Yet the sample score reports for parents now being promulgated by PARCC appear to tap dance around the concept of college readiness, at least until high school. Check them out yourself. They talk about children’s test score performance in relation to being prepared for “further studies” and “the next grade level,” but they don’t say a word about college and career—or help parents (particularly those who haven’t graduated from college themselves) parse the meaning and implications of “further studies.”
Only in a sample report for the algebra II assessment (for hypothetical eleventh grader Leonard Jarvis) does the phrase “College & Career Ready” appear at all, and then it’s in small print, related to how PARCC’s five cut scores are calibrated. It’s not tied directly to Leonard’s performance; his parents are simply told that he will “likely need academic support to engage successfully in further studies.”
PARCC states aren’t required to use these reports. But when I mentioned my concern to an official in one of those states, he replied that all this had been carefully worked out by the consortium—implying that his state agreed with the cautious approach—and added that it would cost the state extra to report results differently.
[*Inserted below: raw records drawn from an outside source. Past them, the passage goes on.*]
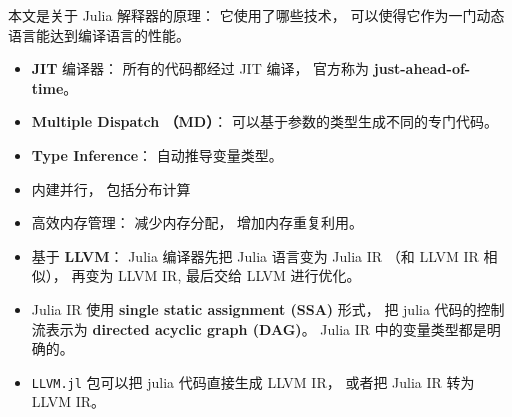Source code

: 
\begin{issues}
\issueDraft
\end{issues}

本文是关于 Julia 解释器的原理： 它使用了哪些技术， 可以使得它作为一门动态语言能达到编译语言的性能。

\begin{itemize}
\item \textbf{JIT} 编译器： 所有的代码都经过 JIT 编译， 官方称为 \textbf{just-ahead-of-time}。
\item \textbf{Multiple Dispatch （MD）}： 可以基于参数的类型生成不同的专门代码。
\item \textbf{Type Inference}： 自动推导变量类型。
\item 内建并行， 包括分布计算
\item 高效内存管理： 减少内存分配， 增加内存重复利用。
\item 基于 \textbf{LLVM}： Julia 编译器先把 Julia 语言变为 Julia IR （和 LLVM IR 相似）， 再变为 LLVM IR, 最后交给 LLVM 进行优化。
\item Julia IR 使用 \textbf{single static assignment (SSA)} 形式， 把 julia 代码的控制流表示为 \textbf{directed acyclic graph (DAG)}。 Julia IR 中的变量类型都是明确的。
\item \verb|LLVM.jl| 包可以把 julia 代码直接生成 LLVM IR， 或者把 Julia IR 转为 LLVM IR。
\end{itemize}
Over at Smarter Balanced, they expect participating states to design their own reports. They have also supplied models, and these do offer “college and career readiness information for students in eighth and eleventh grades,” but not in earlier grades.
Admittedly, it’s harder to make college readiness predictions about nine- and eleven-year-olds, and nobody wants to be deterministic. But parents who erroneously suppose that their child’s academic performance, like his BMI, is “about right” deserve a wake-up call much earlier than eighth grade.
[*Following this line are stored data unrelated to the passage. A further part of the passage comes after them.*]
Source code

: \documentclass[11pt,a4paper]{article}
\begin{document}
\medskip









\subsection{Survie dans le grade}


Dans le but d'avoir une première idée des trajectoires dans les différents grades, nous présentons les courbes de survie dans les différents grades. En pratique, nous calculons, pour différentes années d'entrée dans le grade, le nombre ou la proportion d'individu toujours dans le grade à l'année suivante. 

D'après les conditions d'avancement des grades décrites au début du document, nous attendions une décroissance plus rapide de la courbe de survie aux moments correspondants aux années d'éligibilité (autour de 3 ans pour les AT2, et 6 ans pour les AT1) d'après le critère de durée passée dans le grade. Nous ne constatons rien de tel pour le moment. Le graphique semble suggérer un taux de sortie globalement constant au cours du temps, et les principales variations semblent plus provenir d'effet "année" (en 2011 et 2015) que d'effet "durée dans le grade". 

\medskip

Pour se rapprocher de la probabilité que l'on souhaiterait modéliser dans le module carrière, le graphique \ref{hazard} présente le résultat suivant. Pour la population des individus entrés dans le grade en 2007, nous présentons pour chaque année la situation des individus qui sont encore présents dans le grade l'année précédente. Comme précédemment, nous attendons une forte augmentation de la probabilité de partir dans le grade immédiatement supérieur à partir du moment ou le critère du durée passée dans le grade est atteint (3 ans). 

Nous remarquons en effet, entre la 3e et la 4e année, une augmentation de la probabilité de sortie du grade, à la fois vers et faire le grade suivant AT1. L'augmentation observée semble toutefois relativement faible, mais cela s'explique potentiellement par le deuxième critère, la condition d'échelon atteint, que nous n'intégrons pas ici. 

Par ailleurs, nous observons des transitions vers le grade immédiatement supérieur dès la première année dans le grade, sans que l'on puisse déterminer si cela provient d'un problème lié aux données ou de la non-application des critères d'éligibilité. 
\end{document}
It’s hard to know what Smarter-Balanced states will actually do, but the hypothetical fifth grader report recently approved for use in California makes no mention of college or career—nor even readiness for further study, as shown on the PARCC reports.
Bottom line: It’s looking as if parents may not actually be told anything explicit as to whether or not their daughters and sons are on track for college and career, at least not until they’re in high school (or maybe eighth grade)—and even then, they’re not likely to have this information pushed hard.
I understand the reluctance to agitate parents regarding their children, and the fear of triggering an even bigger political backlash against standards and testing. But if the point of these standards is to prepare kids for college and career, how can we not tell those closest to children whether such preparation is actually happening? If a fourth grader weighs two hundred pounds, is it not the obligation of responsible adults to let his parents know that this is a problem that menaces his future? Isn’t the same true for parents of a seventh grader whose reading and math skills are at the fourth-grade level, or worse?